=== What is needed ===
Filter the data for lines with the word "virtualenv" and copy those lines.

***** Input for this task

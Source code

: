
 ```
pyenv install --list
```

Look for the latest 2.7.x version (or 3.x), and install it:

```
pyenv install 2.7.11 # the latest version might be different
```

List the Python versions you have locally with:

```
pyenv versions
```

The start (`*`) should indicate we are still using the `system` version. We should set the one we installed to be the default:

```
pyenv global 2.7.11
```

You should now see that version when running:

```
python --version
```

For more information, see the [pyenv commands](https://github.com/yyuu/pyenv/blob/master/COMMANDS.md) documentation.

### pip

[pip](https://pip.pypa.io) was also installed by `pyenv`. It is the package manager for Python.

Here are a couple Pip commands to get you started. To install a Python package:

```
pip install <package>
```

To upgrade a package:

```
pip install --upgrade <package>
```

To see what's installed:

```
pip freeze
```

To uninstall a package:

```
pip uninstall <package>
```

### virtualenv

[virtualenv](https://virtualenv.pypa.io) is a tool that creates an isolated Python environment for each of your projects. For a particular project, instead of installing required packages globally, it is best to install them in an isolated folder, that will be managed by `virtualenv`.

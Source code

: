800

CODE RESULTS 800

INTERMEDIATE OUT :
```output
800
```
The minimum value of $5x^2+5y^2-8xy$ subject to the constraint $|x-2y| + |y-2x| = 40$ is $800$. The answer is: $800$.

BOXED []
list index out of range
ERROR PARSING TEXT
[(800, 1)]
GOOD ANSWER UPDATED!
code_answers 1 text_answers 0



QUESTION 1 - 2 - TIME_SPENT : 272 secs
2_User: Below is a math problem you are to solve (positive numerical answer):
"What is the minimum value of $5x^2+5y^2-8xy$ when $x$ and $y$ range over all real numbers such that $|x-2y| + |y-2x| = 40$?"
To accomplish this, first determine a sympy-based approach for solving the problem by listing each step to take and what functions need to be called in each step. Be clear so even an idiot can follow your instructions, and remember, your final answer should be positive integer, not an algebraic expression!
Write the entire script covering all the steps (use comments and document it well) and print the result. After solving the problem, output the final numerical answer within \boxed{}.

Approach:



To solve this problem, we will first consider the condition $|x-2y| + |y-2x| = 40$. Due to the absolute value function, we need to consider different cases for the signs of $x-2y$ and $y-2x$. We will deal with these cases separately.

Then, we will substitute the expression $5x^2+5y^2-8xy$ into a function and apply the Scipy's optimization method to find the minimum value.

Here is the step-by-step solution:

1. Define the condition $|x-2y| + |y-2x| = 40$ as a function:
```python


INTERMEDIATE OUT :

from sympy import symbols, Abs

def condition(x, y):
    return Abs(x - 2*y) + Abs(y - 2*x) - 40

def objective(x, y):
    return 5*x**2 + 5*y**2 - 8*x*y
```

**********

=== Result for this exercise ===
### virtualenv
[virtualenv](https://virtualenv.pypa.io) is a tool that creates an isolated Python environment for each of your projects. For a particular project, instead of installing required packages globally, it is best to install them in an isolated folder, that will be managed by `virtualenv`.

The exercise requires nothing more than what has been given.